Que valores representa esse
«conservadorismo»? Valores cristãos, sobretudo: igualdade,
certamente, mas elitismo ao mesmo tempo; liberdade, mas não
licenciosidade e libertinismo ou liberalismo; o domínio da lei,
igual para todos; acabar com o povo, no sentido de tornar toda a
gente de classe média – de todos serem civilizados e cultos, na
tradição cultural ocidental. É uma aurea mediocritas,
um domínio de uma classe média remediada e culta (a ideia, em si, é
romana, de Virgílio).
A
aurea mediocritas é
exactamente o contrário do que o liberalismo defende —o mundo é
de quem o conquistar, independentemente de quaisquer valores— e do
que a verdadeira esquerda defende —redução do indivíduo a uma
estatística, indiferienciação dos sexos, que passam a «géneros»,
corte radical com as culturas do passado, arbitrariedade de todos os
valores.
É
possível, hoje, essa via do meio? Sim e não.
Vamos
ao Sim.
Sim
na medida em que há países que a seguem com sucesso – na
Escandinávia, embora com alguns problemas, têm-no conseguido,
embora com um radicalismo ideológico que parece ir deitar tudo a
perder.
Sim
na medida em que os países que seguiram políticas de mercado livre
reais tiveram crescimentos enormes em pouco tempo mas que levaram
directamente a uma crise quase sem precedentes. Portanto, se o
liberalismo é inviável há lugar para essa via do meio.
Sim
na medida em que na ausência de políticas de centro,
redistribuidoras, há desigualdades brutais que levam a rupturas
sociais. Segue-se que tem
de haver essa via do meio ou que haverá caos.
Agora
vamos ao Não.
Não
porque os poderosos são os ricos e, como em todos os tempos, os
poderosos pagam a escravos para que lhes escrevam literatura
justificatória – agora são os tratados de economia neo-liberal,
com aldrabices e tudo; no passado foram teólogos que defendiam a
monarquia como determinada por Deus.
Não
porque os sistemas do meio são, por natureza, instáveis porque em
democracia não há maneira de conseguir que os governos, na
esperança de serem reeleitos, não gastem demais com a segurança
social, determinando depois cortes brutais (como recentemente sucedeu
entre nós). Ou seja, um governo de centro tende, ele próprio, a
gastar demais e comprometer o equilíbrio.
Não,
finalmente, porque a opinião pública está radicalizada: há
extrema-esquerda e neo-liberais. No meio já quase ninguém fala, e
quem fala deixou de ser ouvido porque só se ouve agora quem fala
grosso e demagógico.
Escrevo
tudo isto porque noto, nos eleitores tradicionalmente do centro, quer
PS quer PSD, tendências para radicalização.

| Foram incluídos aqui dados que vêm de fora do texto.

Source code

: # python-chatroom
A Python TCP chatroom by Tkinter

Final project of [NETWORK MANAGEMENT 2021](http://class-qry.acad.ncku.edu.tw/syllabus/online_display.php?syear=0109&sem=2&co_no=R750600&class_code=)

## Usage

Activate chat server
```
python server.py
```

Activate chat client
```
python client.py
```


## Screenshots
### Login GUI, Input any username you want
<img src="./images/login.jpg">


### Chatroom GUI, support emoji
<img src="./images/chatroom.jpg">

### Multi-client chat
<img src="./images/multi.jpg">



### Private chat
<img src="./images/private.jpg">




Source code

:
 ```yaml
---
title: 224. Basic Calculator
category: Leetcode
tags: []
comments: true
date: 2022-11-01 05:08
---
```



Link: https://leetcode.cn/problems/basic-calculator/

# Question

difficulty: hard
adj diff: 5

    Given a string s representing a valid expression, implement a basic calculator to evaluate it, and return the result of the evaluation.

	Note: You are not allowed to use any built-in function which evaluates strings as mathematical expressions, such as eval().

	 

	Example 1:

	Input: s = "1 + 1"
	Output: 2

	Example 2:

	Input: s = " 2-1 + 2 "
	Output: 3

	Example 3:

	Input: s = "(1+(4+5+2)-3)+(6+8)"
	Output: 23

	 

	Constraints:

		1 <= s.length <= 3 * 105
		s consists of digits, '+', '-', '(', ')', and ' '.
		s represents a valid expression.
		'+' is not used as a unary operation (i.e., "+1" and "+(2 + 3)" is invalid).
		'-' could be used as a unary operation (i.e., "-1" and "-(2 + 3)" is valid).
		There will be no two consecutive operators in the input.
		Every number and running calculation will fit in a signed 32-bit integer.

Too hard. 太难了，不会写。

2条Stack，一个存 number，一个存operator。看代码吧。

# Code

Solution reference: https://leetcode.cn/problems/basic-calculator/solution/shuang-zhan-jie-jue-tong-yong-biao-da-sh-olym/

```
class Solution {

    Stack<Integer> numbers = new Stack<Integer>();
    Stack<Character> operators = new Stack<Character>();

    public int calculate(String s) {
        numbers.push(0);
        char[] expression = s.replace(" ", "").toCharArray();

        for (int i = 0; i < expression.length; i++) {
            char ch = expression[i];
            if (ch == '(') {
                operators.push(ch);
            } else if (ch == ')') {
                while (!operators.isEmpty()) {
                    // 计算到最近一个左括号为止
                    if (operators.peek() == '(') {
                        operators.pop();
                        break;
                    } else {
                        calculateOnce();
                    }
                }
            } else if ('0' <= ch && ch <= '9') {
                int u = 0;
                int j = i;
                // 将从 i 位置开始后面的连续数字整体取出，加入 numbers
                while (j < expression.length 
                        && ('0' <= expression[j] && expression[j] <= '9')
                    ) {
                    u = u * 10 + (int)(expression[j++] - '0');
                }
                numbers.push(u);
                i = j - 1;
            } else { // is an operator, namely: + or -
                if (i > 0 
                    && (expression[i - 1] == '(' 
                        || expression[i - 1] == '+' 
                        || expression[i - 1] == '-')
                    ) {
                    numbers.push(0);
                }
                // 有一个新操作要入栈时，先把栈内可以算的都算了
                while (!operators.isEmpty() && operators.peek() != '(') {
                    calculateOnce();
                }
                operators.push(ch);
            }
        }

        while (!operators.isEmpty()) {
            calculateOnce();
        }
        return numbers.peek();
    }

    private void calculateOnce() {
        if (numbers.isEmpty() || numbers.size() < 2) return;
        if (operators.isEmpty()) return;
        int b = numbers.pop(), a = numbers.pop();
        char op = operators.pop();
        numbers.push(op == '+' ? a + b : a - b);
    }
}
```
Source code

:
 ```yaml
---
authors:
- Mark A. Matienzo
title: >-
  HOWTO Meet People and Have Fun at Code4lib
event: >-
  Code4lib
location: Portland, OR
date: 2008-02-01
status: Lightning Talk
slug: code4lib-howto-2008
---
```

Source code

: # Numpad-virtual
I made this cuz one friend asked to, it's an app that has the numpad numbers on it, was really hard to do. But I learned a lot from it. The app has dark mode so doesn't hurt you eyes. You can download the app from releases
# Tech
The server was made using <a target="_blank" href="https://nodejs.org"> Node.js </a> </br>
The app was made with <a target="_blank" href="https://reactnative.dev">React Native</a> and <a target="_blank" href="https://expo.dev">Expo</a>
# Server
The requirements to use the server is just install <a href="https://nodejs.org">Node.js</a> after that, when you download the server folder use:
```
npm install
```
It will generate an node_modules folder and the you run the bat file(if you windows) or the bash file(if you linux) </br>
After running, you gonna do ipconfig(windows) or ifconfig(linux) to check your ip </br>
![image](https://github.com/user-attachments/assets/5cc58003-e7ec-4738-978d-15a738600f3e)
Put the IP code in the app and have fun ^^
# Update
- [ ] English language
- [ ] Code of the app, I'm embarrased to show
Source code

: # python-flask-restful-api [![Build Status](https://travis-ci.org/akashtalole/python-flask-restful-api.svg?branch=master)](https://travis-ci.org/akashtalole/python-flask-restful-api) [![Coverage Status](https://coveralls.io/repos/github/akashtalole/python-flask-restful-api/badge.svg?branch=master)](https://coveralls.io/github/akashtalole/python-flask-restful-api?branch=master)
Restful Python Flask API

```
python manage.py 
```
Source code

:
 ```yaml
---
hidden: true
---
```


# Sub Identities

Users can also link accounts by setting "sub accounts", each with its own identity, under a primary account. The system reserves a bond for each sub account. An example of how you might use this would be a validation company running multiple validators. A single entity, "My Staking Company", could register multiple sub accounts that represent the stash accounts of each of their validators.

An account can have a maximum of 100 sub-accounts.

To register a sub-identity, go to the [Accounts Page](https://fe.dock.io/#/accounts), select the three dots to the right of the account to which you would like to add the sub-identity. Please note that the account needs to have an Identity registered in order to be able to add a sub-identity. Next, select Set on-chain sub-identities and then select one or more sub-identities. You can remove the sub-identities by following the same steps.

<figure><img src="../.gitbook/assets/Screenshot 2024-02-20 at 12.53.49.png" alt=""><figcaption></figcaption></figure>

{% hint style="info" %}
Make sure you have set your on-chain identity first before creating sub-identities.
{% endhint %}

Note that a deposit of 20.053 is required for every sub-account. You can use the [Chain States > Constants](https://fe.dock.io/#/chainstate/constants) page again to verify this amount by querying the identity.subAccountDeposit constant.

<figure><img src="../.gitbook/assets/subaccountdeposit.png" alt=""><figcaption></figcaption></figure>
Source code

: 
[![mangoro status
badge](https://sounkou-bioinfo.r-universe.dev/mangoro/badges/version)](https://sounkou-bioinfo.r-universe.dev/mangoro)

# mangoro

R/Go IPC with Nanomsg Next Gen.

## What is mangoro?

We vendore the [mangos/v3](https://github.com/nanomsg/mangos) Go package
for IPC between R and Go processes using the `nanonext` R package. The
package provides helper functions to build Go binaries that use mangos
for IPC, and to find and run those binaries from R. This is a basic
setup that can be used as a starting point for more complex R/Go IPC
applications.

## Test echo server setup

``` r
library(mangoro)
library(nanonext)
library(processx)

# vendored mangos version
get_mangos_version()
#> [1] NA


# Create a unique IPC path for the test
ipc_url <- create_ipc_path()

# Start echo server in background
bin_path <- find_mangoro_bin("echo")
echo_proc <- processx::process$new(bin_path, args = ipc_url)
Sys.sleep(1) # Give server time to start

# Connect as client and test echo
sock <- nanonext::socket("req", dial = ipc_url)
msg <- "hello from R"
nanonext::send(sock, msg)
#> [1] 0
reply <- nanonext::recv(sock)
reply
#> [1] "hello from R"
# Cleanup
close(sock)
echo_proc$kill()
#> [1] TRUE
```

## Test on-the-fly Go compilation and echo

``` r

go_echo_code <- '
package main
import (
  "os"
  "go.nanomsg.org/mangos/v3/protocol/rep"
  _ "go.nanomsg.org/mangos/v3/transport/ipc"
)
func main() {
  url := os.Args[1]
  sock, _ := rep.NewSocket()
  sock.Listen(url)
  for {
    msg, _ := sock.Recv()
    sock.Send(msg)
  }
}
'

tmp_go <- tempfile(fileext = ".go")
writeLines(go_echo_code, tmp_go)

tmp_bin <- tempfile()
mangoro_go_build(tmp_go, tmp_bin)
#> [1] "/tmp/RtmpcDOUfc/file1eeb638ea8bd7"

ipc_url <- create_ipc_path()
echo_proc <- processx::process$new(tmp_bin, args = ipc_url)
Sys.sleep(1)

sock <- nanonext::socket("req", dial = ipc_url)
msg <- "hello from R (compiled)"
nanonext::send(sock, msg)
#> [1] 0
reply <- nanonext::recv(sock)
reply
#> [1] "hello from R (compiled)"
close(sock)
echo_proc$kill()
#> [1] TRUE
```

Seguindo o que a
psicologia social econtrou, cada grupo se radicaliza ordeiramente
onde «deve», à esquerda no caso PS à direita no caso PSD. Ninguém
parece saber bem em que acreditava inicialmente: apenas sabiam o
grupo de pertença. Isto é: «sou de esquerda? então agora
radicalizo-me à esquerda! Sou conservador? Então passo a
neo-liberal!».
E
finalmente escrevo isto para não desistir. Para lutar contra o
enfileiramento das pessoas em grupos ululantes que defendem aquilo de que nem
sabem sequer os perigos que representa para elas próprias.